PHILOSOPHY vs. SCIENCE

1. As to OBJECT:
- Sciences object of inquiry are tangible, material, observable and verifiable realities
WHEREAS philosophys formal object are all intangible realities such as God, right and
wrong, knowledge etc.
2. As to SCOPE:
- Because sciences objects are material things, its scope is limitedby its object of study;
WHEREAS, philosophy seeks to understand the ultimate reality, causes and principles of
being. Philosophy is boundless, without limit

3. As to METHOD:
- Science has its own methods of inquiry to find knowledge (Scientific method). It uses data
gathering, observation, hypothesis testing etc. WHEREAS philosophy is more bent on
just speculation

RELIGION Defined.

It is generally identified rituals, with practices of one kind or another, with taboos and
inhibitions and restraints of various kinds. Mostly, it implies belief in GOD.

PART TWO

MAN

- a rational animal
- an integral organism comprising with his being vegetative, sensory and rational life
- both material and spiritual being
- a corporeal reality endowed with life and soul
- its formal objects are: transcendental value, being, and the good
-creature made by GOD

-Man is capable, not only of feelings, but also of emotions because man is also a
possessor of the highest grade of soul called rationale.
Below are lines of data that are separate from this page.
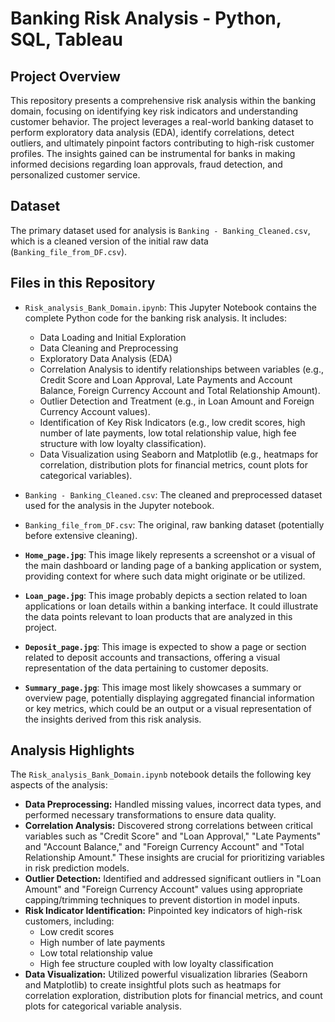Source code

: # Banking Risk Analysis - Python, SQL, Tableau 

## Project Overview

This repository presents a comprehensive risk analysis within the banking domain, focusing on identifying key risk indicators and understanding customer behavior. The project leverages a real-world banking dataset to perform exploratory data analysis (EDA), identify correlations, detect outliers, and ultimately pinpoint factors contributing to high-risk customer profiles. The insights gained can be instrumental for banks in making informed decisions regarding loan approvals, fraud detection, and personalized customer service.

## Dataset

The primary dataset used for analysis is `Banking - Banking_Cleaned.csv`, which is a cleaned version of the initial raw data (`Banking_file_from_DF.csv`).

## Files in this Repository

* `Risk_analysis_Bank_Domain.ipynb`: This Jupyter Notebook contains the complete Python code for the banking risk analysis. It includes:
    * Data Loading and Initial Exploration
    * Data Cleaning and Preprocessing
    * Exploratory Data Analysis (EDA)
    * Correlation Analysis to identify relationships between variables (e.g., Credit Score and Loan Approval, Late Payments and Account Balance, Foreign Currency Account and Total Relationship Amount).
    * Outlier Detection and Treatment (e.g., in Loan Amount and Foreign Currency Account values).
    * Identification of Key Risk Indicators (e.g., low credit scores, high number of late payments, low total relationship value, high fee structure with low loyalty classification).
    * Data Visualization using Seaborn and Matplotlib (e.g., heatmaps for correlation, distribution plots for financial metrics, count plots for categorical variables).

* `Banking - Banking_Cleaned.csv`: The cleaned and preprocessed dataset used for the analysis in the Jupyter notebook.

* `Banking_file_from_DF.csv`: The original, raw banking dataset (potentially before extensive cleaning).

* **`Home_page.jpg`**: This image likely represents a screenshot or a visual of the main dashboard or landing page of a banking application or system, providing context for where such data might originate or be utilized.

* **`Loan_page.jpg`**: This image probably depicts a section related to loan applications or loan details within a banking interface. It could illustrate the data points relevant to loan products that are analyzed in this project.

* **`Deposit_page.jpg`**: This image is expected to show a page or section related to deposit accounts and transactions, offering a visual representation of the data pertaining to customer deposits.

* **`Summary_page.jpg`**: This image most likely showcases a summary or overview page, potentially displaying aggregated financial information or key metrics, which could be an output or a visual representation of the insights derived from this risk analysis.

## Analysis Highlights

The `Risk_analysis_Bank_Domain.ipynb` notebook details the following key aspects of the analysis:

* **Data Preprocessing:** Handled missing values, incorrect data types, and performed necessary transformations to ensure data quality.
* **Correlation Analysis:** Discovered strong correlations between critical variables such as "Credit Score" and "Loan Approval," "Late Payments" and "Account Balance," and "Foreign Currency Account" and "Total Relationship Amount." These insights are crucial for prioritizing variables in risk prediction models.
* **Outlier Detection:** Identified and addressed significant outliers in "Loan Amount" and "Foreign Currency Account" values using appropriate capping/trimming techniques to prevent distortion in model inputs.
* **Risk Indicator Identification:** Pinpointed key indicators of high-risk customers, including:
    * Low credit scores
    * High number of late payments
    * Low total relationship value
    * High fee structure coupled with low loyalty classification
* **Data Visualization:** Utilized powerful visualization libraries (Seaborn and Matplotlib) to create insightful plots such as heatmaps for correlation exploration, distribution plots for financial metrics, and count plots for categorical variable analysis.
MAN is a vegetative, sentient and rational organism.


a. As vegetative organism, man, like plants, is subject to nutrition, growth and reproduction.
b. As a sentient being, man, like animal, has sense- knowledge and appetency.
c. As a rational being, man, unlike any other creature on earth, has rationality which implies
cognitive and appetitive powers.
PERSON

A person is an individual being. An individual being is a being which is one in itself and
distinct from all other beings. All real beings are individuals; general entities exist only in the
mind. A person is an individual possessing a spiritual nature. A spirit exist not only in itself (it is
a substance), and for itself (it is self-consciousness), but also by itself (it posits itself). Spirit is
essentially self-knowledge, self-volition, self-consciousness, self-position. It is EGO or I.

MAN AS ON OBJECT

- man being considered from the outside (objectum to throw in front)


- an individual belonging to a certain species
- man is an individual possessing a spiritual nature

MAN AS SUBJECT

- man is no longer a HE or IT but I


- man is no longer a thing or as an object but as SELF
- The fact that I know myself as a subject or the source of all my conscious activities explains why
although I know myself very intimately, this knowledge can never be exhausted.

PART THREE

EPISTEMOLOGY branch of Philosophy that focuses on the study of knowledge and seeks to
answer the questions and problems concerning human knowing.

To assert that we know something is at the same time to claim that such idea is true.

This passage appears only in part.